- What is expected -
A single number is the answer here: how many lines of the entries contain "record"?

[Stored data entries]
-- Opening Marker --

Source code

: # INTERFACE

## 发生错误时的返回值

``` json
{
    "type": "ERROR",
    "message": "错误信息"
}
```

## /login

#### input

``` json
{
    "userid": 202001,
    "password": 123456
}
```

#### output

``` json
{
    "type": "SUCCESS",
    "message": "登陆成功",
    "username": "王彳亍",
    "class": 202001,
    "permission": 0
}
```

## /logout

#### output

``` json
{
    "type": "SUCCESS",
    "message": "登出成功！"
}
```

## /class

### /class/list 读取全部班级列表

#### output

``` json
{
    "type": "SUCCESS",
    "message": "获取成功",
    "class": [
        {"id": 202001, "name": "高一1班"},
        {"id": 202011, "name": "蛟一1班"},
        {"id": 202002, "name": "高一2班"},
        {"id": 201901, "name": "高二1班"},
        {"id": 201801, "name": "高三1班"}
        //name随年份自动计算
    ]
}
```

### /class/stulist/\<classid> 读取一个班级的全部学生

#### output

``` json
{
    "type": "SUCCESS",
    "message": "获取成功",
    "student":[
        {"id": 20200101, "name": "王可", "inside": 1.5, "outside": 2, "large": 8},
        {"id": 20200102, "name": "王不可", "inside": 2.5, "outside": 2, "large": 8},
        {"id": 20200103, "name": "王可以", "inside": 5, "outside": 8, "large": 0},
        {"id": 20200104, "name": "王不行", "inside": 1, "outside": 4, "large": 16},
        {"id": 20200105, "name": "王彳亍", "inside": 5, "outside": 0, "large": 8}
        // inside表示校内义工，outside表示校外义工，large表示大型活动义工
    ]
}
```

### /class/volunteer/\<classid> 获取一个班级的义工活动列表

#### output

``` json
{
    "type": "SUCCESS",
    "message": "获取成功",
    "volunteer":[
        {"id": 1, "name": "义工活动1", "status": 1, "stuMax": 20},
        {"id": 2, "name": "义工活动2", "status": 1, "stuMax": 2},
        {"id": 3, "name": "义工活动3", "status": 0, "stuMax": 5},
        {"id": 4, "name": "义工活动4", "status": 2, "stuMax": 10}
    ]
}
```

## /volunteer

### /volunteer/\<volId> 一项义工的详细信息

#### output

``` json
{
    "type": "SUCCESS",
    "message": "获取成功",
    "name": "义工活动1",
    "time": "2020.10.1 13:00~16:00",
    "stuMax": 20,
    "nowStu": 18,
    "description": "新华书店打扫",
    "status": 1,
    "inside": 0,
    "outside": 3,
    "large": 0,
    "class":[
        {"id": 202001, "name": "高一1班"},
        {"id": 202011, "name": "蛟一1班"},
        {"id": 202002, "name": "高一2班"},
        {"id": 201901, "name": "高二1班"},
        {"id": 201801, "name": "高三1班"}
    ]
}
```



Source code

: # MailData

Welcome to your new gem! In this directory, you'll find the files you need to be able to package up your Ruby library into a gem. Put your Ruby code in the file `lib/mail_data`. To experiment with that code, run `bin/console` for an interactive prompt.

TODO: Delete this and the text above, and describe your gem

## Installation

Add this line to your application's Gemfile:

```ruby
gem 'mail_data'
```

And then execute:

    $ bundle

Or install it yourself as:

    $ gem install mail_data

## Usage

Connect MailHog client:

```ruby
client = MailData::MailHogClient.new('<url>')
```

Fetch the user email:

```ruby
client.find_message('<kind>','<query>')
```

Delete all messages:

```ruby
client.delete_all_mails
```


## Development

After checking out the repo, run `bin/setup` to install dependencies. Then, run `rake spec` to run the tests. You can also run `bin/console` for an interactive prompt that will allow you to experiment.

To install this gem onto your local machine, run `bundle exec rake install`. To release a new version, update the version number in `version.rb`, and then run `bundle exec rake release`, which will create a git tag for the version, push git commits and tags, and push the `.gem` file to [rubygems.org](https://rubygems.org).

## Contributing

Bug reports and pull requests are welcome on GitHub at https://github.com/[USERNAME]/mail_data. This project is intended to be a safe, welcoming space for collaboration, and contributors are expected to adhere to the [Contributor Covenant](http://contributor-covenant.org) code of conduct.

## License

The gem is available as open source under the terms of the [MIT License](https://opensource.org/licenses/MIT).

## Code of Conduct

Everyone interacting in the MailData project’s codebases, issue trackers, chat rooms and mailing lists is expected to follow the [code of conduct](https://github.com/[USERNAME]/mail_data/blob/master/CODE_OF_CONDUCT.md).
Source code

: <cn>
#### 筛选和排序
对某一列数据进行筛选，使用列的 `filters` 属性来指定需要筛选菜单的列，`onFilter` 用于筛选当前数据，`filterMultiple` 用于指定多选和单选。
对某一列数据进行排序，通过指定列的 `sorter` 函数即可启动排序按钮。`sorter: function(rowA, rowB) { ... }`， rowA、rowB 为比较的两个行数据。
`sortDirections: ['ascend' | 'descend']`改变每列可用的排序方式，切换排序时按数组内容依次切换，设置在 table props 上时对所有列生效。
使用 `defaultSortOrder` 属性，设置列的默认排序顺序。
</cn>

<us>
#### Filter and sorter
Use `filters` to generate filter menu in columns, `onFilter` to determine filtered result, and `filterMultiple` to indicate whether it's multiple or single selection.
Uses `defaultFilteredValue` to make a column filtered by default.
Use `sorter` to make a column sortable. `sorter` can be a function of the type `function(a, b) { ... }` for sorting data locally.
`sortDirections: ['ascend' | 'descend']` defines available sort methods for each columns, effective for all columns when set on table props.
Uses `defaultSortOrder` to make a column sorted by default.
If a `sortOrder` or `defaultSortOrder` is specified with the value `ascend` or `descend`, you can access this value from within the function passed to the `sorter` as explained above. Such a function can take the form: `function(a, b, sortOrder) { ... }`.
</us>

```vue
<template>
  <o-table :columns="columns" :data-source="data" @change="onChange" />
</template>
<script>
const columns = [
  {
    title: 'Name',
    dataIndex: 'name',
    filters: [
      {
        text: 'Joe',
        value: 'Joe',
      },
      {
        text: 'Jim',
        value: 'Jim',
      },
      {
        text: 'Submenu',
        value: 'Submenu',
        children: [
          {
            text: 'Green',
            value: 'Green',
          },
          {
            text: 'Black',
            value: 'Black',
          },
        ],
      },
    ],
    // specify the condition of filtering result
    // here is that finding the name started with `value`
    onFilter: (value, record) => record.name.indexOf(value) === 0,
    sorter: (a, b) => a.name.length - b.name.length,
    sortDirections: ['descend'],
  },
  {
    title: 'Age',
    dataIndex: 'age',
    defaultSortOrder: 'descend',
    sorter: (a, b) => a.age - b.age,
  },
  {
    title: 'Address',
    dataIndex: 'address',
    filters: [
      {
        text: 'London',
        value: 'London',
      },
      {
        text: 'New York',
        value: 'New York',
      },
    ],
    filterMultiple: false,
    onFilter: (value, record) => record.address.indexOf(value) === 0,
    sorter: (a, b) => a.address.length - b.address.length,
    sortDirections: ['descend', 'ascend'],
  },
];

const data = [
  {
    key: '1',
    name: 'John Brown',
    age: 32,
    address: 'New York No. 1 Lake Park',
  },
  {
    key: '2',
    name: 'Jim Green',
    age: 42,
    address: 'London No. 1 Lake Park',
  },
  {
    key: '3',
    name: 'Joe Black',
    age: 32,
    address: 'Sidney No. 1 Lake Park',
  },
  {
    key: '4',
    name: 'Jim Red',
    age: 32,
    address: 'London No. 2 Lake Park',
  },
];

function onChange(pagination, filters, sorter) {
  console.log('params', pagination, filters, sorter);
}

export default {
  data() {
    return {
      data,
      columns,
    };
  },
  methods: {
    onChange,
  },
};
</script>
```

-- Closing Marker --

- Exercise response -
2